Exercise details: Exclude the pictures from your copy, and reproduce each entry below verbatim.

Given records:
========================================

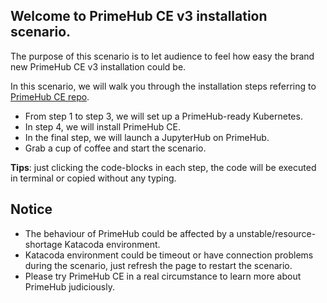 <!-- Global site tag (gtag.js) - Google Analytics -->
<script async src="https://www.googletagmanager.com/gtag/js?id=UA-123266454-4"></script>
<script>
  window.dataLayer = window.dataLayer || [];
  function gtag(){dataLayer.push(arguments);}
  gtag('js', new Date());

  gtag('config', 'UA-123266454-4');
</script>


## Welcome to PrimeHub CE v3 installation scenario.

The purpose of this scenario is to let audience to feel how easy the brand new PrimeHub CE v3 installation could be.

In this scenario, we will walk you through the installation steps referring to [PrimeHub CE repo](https://github.com/InfuseAI/primehub/blob/master/INSTALL.md).

+ From step 1 to step 3, we will set up a PrimeHub-ready Kubernetes.
+ In step 4, we will install PrimeHub CE.
+ In the final step, we will launch a JupyterHub on PrimeHub.
+ Grab a cup of coffee and start the scenario.

**Tips**: just clicking the code-blocks in each step, the code will be executed in terminal or copied without any typing.

## Notice

+ The behaviour of PrimeHub could be affected by a unstable/resource-shortage Katacoda environment.
+ Katacoda environment could be timeout or have connection problems during the scenario, just refresh the page to restart the scenario.
+ Please try PrimeHub CE in a real circumstance to learn more about PrimeHub judiciously.
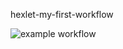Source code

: hexlet-my-first-workflow

![example workflow](https://github.com/ttehasi/hexlet-my-first-workflow/actions/workflows/say-hello.yml/badge.svg)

========================================

Response box:
 <!-- Global site tag (gtag.js) - Google Analytics -->
<script async src="https://www.googletagmanager.com/gtag/js?id=UA-123266454-4"></script>
<script>
  window.dataLayer = window.dataLayer || [];
  function gtag(){dataLayer.push(arguments);}
  gtag('js', new Date());

  gtag('config', 'UA-123266454-4');
</script>


## Welcome to PrimeHub CE v3 installation scenario.

The purpose of this scenario is to let audience to feel how easy the brand new PrimeHub CE v3 installation could be.

In this scenario, we will walk you through the installation steps referring to [PrimeHub CE repo](https://github.com/InfuseAI/primehub/blob/master/INSTALL.md).

+ From step 1 to step 3, we will set up a PrimeHub-ready Kubernetes.
+ In step 4, we will install PrimeHub CE.
+ In the final step, we will launch a JupyterHub on PrimeHub.
+ Grab a cup of coffee and start the scenario.

**Tips**: just clicking the code-blocks in each step, the code will be executed in terminal or copied without any typing.

## Notice

+ The behaviour of PrimeHub could be affected by a unstable/resource-shortage Katacoda environment.
+ Katacoda environment could be timeout or have connection problems during the scenario, just refresh the page to restart the scenario.
+ Please try PrimeHub CE in a real circumstance to learn more about PrimeHub judiciously.
Source code

: hexlet-my-first-workflow

![example workflow](https://github.com/ttehasi/hexlet-my-first-workflow/actions/workflows/say-hello.yml/badge.svg)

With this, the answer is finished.